What to produce:
Starting at the top of the entries below, print each line exactly until the line with "A. Balkema, 2000</div>" has been printed too.

Records from a collection:
◇ ◇ ◇
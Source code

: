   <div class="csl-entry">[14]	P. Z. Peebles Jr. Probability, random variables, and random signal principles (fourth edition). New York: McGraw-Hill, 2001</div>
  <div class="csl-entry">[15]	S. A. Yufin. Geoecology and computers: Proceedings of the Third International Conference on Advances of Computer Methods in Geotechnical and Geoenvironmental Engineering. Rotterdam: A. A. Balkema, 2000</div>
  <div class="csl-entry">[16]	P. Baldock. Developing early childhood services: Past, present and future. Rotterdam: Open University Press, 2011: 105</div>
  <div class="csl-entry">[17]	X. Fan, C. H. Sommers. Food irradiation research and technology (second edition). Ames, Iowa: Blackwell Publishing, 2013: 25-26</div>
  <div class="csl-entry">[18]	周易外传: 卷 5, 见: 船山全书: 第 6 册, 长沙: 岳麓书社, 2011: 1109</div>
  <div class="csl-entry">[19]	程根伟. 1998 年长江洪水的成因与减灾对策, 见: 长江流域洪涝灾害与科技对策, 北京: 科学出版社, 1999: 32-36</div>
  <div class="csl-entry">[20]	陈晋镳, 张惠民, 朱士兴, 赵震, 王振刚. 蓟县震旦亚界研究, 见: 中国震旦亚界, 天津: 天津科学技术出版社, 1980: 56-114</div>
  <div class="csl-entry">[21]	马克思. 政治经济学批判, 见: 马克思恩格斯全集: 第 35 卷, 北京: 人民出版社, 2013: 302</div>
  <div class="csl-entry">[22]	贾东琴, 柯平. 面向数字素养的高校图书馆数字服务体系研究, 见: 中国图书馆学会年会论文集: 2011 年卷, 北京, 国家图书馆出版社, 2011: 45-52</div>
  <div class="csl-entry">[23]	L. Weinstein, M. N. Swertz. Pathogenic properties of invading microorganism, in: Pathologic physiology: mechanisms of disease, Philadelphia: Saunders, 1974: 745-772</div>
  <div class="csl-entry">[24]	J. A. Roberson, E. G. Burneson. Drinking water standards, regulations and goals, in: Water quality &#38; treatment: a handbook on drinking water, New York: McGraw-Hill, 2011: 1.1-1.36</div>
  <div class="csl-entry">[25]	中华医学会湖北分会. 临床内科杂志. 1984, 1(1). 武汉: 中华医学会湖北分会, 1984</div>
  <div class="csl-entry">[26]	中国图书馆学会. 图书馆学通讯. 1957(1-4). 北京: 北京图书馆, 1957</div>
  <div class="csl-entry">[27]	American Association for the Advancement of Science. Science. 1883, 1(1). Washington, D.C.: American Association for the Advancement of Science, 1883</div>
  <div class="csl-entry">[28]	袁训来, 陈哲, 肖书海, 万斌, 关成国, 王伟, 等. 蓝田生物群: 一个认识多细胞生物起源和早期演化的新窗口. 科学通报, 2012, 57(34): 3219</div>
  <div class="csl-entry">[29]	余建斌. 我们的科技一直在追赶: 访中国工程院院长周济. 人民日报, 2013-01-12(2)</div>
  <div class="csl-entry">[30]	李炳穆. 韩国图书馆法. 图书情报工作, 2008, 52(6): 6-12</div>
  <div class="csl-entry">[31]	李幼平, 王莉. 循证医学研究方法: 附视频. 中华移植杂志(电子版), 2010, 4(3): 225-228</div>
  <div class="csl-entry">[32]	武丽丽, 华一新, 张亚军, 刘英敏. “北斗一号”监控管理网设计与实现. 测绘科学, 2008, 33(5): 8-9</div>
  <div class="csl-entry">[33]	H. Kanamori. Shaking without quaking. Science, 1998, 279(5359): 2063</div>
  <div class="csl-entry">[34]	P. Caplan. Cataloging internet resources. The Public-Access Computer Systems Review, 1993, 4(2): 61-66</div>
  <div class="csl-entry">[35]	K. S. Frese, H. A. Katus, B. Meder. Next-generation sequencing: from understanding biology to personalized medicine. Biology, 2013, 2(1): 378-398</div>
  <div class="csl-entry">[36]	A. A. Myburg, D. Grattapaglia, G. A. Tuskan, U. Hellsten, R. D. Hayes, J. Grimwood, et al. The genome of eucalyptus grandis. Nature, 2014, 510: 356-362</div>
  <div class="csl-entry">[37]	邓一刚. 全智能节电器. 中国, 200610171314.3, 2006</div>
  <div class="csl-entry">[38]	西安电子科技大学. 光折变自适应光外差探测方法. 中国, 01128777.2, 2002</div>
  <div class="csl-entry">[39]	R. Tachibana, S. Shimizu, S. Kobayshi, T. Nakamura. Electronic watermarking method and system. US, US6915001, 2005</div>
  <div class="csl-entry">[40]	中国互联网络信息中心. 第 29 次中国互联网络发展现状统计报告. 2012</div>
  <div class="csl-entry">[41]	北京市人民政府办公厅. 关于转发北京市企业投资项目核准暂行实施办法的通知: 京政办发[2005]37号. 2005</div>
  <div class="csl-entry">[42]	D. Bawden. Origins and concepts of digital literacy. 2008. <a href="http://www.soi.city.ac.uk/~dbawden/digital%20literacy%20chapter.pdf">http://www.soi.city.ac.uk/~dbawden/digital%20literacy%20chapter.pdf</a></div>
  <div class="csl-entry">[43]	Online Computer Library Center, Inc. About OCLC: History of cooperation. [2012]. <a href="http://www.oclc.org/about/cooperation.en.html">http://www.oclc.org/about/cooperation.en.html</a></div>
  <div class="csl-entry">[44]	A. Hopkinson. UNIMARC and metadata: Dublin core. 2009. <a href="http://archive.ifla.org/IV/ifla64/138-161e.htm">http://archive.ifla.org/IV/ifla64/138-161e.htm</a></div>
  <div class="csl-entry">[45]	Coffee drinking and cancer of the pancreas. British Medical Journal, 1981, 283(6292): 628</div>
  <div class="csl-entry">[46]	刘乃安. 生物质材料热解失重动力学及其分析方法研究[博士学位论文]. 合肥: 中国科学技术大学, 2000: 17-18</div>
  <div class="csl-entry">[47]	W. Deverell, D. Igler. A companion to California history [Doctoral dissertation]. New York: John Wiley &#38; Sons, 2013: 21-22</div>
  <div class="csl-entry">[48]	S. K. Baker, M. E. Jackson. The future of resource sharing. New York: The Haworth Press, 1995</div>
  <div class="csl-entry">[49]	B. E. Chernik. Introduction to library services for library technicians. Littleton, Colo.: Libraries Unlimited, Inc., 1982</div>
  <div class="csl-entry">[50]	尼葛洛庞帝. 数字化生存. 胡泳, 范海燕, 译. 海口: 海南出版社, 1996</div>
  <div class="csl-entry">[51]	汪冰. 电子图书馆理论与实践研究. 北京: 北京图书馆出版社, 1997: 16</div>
◇ ◇ ◇
Task response:
Source code

:   <div class="csl-entry">[14]	P. Z. Peebles Jr. Probability, random variables, and random signal principles (fourth edition). New York: McGraw-Hill, 2001</div>
  <div class="csl-entry">[15]	S. A. Yufin. Geoecology and computers: Proceedings of the Third International Conference on Advances of Computer Methods in Geotechnical and Geoenvironmental Engineering. Rotterdam: A. A. Balkema, 2000</div>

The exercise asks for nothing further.